Collected data
━━━━━━━━━━━━━━━━━━━━
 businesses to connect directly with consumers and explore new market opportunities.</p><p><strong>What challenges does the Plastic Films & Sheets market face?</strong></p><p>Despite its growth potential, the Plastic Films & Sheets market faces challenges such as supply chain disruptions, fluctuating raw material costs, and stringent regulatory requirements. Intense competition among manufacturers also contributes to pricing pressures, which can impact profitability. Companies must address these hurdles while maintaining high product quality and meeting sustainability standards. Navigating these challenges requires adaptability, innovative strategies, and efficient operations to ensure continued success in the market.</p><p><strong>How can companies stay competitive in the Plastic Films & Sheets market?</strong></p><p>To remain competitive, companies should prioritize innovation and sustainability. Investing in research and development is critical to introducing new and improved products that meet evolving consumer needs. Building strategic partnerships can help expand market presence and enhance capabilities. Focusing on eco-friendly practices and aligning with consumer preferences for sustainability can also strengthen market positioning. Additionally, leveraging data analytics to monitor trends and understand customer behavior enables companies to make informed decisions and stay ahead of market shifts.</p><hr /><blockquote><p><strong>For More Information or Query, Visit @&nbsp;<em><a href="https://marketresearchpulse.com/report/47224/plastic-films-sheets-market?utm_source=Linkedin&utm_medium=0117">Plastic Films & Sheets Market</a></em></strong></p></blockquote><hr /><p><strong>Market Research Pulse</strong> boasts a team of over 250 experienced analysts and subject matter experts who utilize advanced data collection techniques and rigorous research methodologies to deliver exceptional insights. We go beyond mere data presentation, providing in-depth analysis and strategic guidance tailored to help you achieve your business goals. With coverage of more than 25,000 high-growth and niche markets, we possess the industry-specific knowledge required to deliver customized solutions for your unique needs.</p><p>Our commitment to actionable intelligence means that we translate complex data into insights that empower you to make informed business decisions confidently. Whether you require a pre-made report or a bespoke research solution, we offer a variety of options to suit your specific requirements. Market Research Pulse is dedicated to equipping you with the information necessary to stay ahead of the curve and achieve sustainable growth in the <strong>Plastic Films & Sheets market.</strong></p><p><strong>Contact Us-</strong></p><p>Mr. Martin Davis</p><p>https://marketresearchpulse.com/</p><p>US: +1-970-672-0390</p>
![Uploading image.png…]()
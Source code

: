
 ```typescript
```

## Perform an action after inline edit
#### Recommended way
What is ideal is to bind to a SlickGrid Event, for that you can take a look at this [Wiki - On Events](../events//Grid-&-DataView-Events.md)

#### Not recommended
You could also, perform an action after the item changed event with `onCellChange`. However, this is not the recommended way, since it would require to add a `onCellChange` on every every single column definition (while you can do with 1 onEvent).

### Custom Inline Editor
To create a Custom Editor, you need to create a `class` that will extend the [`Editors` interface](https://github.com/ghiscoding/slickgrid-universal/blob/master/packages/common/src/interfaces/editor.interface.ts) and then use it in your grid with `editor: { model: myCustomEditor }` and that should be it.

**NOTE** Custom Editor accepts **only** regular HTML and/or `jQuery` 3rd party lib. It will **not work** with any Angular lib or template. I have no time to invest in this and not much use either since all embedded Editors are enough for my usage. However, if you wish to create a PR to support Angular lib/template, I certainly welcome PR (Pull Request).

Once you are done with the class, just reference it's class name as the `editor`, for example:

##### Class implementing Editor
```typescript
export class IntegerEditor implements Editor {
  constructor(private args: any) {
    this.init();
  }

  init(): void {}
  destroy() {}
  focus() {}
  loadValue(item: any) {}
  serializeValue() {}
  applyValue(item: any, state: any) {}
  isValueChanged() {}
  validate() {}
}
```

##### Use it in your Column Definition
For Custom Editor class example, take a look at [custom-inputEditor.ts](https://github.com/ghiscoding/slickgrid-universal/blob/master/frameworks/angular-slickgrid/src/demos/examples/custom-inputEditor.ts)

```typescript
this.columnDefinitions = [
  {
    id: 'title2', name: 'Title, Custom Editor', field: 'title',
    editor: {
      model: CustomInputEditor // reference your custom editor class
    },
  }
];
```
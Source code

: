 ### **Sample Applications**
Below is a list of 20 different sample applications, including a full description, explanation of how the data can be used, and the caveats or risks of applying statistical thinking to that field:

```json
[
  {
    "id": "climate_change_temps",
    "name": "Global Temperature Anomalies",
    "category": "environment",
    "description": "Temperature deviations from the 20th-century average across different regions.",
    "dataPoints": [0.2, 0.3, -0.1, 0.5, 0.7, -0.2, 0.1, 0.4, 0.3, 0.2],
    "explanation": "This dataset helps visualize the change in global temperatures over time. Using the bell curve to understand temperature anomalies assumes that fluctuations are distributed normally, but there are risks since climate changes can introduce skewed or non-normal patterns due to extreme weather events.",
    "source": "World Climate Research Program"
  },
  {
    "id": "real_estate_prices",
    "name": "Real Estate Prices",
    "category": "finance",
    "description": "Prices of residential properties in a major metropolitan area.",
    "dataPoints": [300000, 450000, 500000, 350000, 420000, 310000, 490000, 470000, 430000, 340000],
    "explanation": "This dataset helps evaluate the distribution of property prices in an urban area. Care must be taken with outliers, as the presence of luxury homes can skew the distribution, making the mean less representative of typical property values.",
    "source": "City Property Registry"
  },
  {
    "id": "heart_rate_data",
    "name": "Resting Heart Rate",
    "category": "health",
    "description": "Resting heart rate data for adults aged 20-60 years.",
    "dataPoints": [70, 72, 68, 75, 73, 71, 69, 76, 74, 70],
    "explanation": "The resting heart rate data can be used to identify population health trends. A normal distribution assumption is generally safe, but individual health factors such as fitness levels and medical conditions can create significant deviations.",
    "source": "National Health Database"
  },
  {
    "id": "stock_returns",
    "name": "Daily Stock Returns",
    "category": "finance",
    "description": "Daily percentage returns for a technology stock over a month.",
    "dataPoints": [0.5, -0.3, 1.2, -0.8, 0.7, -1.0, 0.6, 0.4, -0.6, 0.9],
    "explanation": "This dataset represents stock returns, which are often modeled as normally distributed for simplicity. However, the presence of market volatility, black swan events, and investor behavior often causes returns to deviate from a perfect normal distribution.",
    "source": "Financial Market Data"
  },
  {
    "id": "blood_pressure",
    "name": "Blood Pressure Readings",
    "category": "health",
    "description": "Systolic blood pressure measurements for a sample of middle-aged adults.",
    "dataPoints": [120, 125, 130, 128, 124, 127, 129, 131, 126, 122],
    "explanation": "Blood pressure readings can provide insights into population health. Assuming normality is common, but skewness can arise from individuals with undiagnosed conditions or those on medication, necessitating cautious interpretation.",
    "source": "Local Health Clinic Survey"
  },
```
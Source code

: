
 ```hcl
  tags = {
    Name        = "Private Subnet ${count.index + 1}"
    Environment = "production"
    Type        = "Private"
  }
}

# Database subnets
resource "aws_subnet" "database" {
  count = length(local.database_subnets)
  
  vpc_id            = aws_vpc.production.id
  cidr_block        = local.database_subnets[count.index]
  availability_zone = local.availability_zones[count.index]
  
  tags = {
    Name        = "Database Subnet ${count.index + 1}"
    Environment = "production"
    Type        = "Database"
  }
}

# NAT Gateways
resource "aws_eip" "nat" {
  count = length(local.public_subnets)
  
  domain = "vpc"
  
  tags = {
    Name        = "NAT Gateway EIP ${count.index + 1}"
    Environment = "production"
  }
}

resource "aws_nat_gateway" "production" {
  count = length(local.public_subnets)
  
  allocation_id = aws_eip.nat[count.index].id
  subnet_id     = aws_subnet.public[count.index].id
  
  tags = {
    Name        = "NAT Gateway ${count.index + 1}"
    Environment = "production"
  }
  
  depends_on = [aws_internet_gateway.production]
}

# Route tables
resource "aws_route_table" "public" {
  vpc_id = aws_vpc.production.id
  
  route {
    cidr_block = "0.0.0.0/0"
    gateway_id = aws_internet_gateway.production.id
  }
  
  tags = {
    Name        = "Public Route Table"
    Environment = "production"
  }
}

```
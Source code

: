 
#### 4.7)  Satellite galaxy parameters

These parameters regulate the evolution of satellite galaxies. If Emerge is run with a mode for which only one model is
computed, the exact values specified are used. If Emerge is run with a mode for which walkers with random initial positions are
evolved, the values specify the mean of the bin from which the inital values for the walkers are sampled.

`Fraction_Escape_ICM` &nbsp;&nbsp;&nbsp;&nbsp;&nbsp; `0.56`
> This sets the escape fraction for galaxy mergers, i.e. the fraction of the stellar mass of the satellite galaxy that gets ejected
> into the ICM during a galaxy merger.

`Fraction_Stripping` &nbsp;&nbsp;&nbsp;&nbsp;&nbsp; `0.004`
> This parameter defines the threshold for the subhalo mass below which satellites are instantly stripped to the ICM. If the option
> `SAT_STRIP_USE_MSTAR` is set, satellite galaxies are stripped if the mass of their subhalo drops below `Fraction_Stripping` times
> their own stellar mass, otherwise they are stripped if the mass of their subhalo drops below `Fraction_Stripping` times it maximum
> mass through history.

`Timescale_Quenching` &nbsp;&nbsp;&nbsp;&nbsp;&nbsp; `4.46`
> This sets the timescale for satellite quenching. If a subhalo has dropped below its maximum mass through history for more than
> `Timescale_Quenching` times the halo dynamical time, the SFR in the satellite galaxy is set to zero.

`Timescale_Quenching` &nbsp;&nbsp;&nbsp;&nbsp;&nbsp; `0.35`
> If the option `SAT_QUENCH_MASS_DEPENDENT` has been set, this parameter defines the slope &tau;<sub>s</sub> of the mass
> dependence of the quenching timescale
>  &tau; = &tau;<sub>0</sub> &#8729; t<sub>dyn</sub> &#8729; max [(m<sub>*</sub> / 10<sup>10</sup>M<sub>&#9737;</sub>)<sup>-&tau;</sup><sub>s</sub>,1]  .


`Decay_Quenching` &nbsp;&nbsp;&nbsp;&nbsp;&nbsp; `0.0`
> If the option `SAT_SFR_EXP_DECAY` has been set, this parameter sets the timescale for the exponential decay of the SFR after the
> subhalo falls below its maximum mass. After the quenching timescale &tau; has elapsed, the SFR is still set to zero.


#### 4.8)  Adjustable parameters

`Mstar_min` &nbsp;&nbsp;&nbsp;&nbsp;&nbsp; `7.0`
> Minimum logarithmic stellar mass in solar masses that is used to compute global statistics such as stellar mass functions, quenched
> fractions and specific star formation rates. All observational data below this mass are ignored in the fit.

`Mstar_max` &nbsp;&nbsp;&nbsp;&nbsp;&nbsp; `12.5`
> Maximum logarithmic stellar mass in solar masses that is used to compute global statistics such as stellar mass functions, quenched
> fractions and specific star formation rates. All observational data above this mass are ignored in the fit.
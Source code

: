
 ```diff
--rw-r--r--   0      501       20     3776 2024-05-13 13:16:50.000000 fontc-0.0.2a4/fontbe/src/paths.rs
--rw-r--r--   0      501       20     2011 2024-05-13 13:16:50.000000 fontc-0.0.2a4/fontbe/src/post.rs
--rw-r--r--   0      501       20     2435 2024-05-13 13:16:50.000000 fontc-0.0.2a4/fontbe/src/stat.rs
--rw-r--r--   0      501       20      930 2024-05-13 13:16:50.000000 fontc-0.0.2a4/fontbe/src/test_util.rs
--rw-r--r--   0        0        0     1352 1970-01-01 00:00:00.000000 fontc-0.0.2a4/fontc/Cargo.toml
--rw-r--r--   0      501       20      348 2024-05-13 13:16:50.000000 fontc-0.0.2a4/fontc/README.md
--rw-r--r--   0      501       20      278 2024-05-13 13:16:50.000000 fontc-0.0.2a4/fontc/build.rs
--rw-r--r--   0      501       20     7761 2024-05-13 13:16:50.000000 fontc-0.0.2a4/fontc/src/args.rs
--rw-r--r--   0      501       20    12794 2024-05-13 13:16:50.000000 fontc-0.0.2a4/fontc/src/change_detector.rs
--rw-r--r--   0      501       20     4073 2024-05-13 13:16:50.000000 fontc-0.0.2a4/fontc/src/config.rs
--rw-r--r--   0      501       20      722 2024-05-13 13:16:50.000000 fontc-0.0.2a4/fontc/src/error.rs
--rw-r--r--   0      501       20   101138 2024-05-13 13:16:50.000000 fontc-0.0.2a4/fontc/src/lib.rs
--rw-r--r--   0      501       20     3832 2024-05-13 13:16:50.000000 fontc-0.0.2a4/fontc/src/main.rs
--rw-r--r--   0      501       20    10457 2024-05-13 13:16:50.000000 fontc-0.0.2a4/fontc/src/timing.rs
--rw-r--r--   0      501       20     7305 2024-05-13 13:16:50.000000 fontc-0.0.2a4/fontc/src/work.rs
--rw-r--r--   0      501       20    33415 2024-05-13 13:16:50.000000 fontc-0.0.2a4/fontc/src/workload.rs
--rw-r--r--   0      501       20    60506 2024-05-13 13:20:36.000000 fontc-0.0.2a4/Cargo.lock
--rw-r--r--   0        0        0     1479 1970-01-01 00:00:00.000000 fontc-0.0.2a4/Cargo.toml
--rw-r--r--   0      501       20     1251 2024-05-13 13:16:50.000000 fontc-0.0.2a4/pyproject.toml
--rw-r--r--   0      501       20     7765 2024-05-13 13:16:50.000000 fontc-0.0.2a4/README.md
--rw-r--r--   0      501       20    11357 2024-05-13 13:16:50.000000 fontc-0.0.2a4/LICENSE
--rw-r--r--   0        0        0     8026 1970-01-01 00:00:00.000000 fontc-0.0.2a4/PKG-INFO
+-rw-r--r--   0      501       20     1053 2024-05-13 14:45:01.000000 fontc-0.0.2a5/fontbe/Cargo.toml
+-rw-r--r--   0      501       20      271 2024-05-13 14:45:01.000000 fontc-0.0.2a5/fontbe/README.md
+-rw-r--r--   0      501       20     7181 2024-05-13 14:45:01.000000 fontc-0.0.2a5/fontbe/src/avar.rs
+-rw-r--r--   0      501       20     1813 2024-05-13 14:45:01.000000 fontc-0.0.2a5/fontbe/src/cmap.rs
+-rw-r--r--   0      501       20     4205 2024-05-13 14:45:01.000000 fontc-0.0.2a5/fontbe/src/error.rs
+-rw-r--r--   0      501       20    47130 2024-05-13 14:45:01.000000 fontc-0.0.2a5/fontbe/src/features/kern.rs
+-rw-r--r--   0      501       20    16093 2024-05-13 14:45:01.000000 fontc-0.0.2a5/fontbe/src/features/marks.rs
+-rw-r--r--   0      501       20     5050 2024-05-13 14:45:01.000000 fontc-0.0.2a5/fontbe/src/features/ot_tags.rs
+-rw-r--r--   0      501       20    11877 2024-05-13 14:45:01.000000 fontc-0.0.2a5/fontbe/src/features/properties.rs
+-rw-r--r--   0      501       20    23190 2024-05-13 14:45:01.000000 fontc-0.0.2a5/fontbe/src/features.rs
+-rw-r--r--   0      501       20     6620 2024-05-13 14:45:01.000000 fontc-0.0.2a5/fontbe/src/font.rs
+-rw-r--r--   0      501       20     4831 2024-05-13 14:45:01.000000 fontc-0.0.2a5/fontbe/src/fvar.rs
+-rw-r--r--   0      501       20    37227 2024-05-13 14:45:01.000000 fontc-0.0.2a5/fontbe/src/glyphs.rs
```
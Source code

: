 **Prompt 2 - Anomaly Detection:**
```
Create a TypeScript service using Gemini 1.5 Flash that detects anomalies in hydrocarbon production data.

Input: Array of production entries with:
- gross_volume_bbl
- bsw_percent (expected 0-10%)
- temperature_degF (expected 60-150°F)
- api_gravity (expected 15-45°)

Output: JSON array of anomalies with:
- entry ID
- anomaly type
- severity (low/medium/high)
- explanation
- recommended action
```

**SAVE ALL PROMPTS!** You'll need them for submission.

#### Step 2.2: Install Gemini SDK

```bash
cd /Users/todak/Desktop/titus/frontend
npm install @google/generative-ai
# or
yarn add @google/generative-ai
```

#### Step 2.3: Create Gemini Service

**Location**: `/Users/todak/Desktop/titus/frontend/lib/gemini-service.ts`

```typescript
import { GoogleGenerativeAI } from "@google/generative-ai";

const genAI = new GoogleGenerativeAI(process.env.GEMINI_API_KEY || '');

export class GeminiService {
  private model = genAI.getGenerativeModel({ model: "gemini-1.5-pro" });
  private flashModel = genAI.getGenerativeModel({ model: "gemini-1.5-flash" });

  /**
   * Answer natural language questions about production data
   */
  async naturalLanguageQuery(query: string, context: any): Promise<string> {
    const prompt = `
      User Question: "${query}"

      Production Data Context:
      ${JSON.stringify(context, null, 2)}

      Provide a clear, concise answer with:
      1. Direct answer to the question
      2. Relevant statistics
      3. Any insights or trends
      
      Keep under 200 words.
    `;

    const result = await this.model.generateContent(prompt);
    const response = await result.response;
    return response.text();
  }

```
━━━━━━━━━━━━━━━━━━━━
■ **TASK ITEM**
The lines you need are those with the word "dataset"; list them from the entries.

■ **EXERCISE RESULT**
    "explanation": "This dataset helps visualize the change in global temperatures over time. Using the bell curve to understand temperature anomalies assumes that fluctuations are distributed normally, but there are risks since climate changes can introduce skewed or non-normal patterns due to extreme weather events.",
    "explanation": "This dataset helps evaluate the distribution of property prices in an urban area. Care must be taken with outliers, as the presence of luxury homes can skew the distribution, making the mean less representative of typical property values.",
    "explanation": "This dataset represents stock returns, which are often modeled as normally distributed for simplicity. However, the presence of market volatility, black swan events, and investor behavior often causes returns to deviate from a perfect normal distribution.",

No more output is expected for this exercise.